::: THE DATA

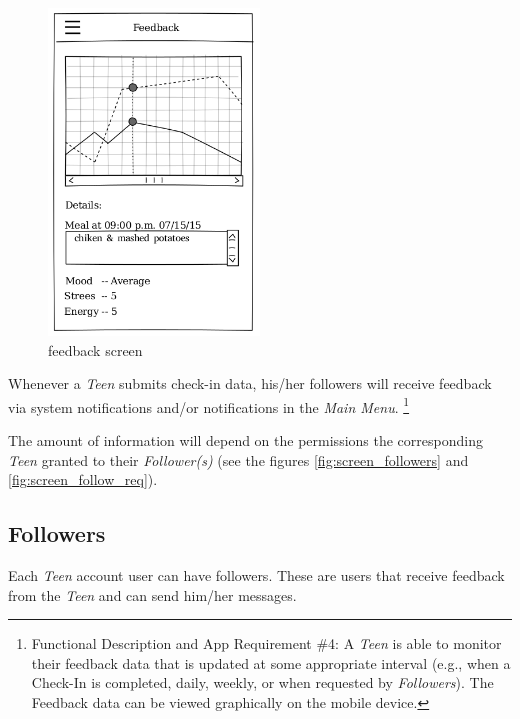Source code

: \documentclass{article}
\begin{document}
    \begin{figure}[h]
        \centering
        \includegraphics[width=0.5\textwidth,height=\textheight,keepaspectratio]{feedback.png}
        \caption{feedback screen}
        \label{fig:screen_feedback}
    \end{figure}
    
    Whenever a \emph{Teen} submits check-in data, his/her followers will receive feedback via system notifications and/or notifications in the \emph{Main Menu}. 
    \footnote{Functional Description and App Requirement \#4: A \emph{Teen} is able to monitor their feedback data that is updated at some appropriate interval (e.g., when a Check-In is completed, daily, weekly, or when requested by \emph{Followers}). The Feedback data can be viewed graphically on the mobile device.}

    The amount of information will depend on the permissions the corresponding \emph{Teen} granted to their \emph{Follower(s)} (see the figures \ref{fig:screen_followers} and \ref{fig:screen_follow_req}).

\newpage

    \subsection{Followers}

    Each \emph{Teen} account user can have followers. These are users that receive feedback from the \emph{Teen} and can send him/her messages.
\end{document}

::::::

Skip the images and restate each record above word for word.

Source code

: \documentclass{article}
\begin{document}
    \begin{figure}[h]
        \centering
        \includegraphics[width=0.5\textwidth,height=\textheight,keepaspectratio]{feedback.png}
        \caption{feedback screen}
        \label{fig:screen_feedback}
    \end{figure}
    
    Whenever a \emph{Teen} submits check-in data, his/her followers will receive feedback via system notifications and/or notifications in the \emph{Main Menu}. 
    \footnote{Functional Description and App Requirement \#4: A \emph{Teen} is able to monitor their feedback data that is updated at some appropriate interval (e.g., when a Check-In is completed, daily, weekly, or when requested by \emph{Followers}). The Feedback data can be viewed graphically on the mobile device.}

    The amount of information will depend on the permissions the corresponding \emph{Teen} granted to their \emph{Follower(s)} (see the figures \ref{fig:screen_followers} and \ref{fig:screen_follow_req}).

\newpage

    \subsection{Followers}

    Each \emph{Teen} account user can have followers. These are users that receive feedback from the \emph{Teen} and can send him/her messages.
\end{document}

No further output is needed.